**WHAT YOU WILL DO**
Check every line of the entries for the string "subsubsection" and return the ones that contain it.

/---

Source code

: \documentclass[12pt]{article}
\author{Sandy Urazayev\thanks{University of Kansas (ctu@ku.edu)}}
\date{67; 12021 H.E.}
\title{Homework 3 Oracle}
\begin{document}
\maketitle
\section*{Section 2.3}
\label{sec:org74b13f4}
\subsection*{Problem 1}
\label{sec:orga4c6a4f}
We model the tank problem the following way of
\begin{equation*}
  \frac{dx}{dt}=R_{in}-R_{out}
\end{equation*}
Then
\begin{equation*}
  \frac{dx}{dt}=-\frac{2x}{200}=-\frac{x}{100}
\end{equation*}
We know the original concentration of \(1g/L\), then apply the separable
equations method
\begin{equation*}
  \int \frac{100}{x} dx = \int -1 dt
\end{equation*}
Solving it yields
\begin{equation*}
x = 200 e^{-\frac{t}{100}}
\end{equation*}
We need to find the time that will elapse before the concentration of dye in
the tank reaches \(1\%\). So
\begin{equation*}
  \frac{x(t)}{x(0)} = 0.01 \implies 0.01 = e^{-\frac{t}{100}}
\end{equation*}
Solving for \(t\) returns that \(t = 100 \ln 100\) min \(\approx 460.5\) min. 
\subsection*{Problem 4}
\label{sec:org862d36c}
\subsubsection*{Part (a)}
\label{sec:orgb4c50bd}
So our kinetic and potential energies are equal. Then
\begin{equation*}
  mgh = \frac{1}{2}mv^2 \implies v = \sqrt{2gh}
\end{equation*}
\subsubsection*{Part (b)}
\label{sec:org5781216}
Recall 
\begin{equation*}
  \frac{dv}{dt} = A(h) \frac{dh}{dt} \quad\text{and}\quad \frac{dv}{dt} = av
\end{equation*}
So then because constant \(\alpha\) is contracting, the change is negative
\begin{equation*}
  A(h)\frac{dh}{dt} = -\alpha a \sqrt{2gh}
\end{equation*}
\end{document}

\---
/---

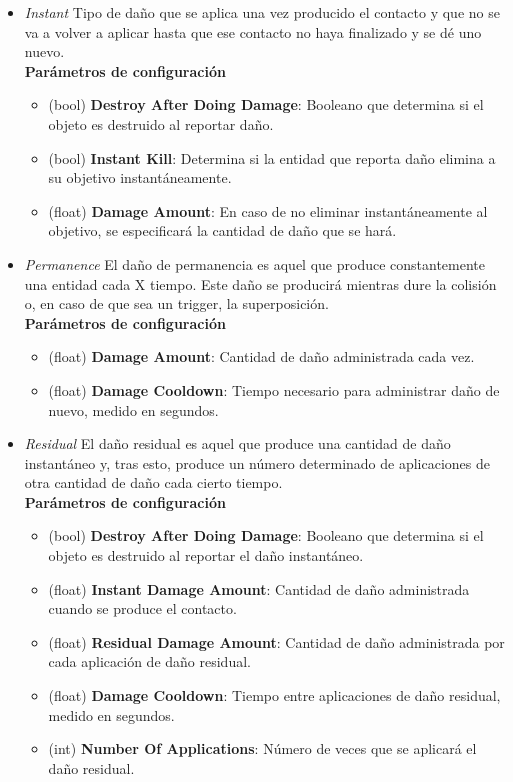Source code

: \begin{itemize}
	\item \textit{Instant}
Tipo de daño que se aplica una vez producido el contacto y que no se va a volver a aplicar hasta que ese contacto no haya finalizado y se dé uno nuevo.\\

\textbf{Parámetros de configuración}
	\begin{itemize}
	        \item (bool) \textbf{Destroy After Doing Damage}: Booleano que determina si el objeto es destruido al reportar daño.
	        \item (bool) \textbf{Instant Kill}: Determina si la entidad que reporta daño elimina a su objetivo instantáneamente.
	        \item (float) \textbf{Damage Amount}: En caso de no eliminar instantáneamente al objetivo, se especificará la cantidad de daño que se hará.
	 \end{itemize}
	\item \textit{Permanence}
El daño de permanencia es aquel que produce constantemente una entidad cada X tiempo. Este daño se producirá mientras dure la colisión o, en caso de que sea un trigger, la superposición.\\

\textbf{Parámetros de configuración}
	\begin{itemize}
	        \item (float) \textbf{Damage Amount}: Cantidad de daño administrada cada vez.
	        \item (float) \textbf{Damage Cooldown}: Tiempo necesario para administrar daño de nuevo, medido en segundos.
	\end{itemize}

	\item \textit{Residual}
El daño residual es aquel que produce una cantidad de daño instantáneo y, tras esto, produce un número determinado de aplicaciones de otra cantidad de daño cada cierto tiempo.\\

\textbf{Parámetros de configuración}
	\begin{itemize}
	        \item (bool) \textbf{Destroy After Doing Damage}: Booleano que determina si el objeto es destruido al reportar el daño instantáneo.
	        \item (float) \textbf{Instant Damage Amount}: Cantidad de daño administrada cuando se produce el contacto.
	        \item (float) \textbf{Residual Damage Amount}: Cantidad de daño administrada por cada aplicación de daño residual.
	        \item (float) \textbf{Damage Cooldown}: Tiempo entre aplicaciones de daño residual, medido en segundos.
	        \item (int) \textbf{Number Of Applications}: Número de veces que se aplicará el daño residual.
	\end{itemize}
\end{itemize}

\---
/---

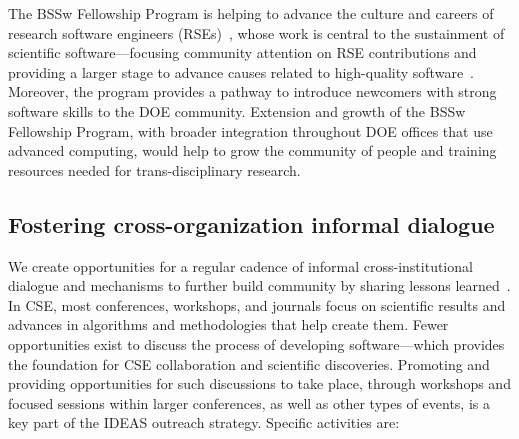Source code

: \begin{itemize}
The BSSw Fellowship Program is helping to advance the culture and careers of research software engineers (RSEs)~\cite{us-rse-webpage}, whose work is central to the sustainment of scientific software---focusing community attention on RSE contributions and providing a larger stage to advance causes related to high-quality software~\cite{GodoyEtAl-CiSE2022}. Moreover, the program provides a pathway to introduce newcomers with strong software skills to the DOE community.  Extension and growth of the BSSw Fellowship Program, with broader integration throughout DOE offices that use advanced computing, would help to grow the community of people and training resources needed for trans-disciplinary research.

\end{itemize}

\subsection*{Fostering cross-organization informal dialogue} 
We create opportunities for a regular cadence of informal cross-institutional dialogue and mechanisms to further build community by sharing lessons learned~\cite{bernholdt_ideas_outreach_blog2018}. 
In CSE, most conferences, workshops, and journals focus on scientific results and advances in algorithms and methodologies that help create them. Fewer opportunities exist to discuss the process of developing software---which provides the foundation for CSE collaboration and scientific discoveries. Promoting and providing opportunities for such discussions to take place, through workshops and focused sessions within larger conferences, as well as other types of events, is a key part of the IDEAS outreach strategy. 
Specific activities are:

\---

**EXPECTED OUTPUT**
\subsubsection*{Part (a)}
\subsubsection*{Part (b)}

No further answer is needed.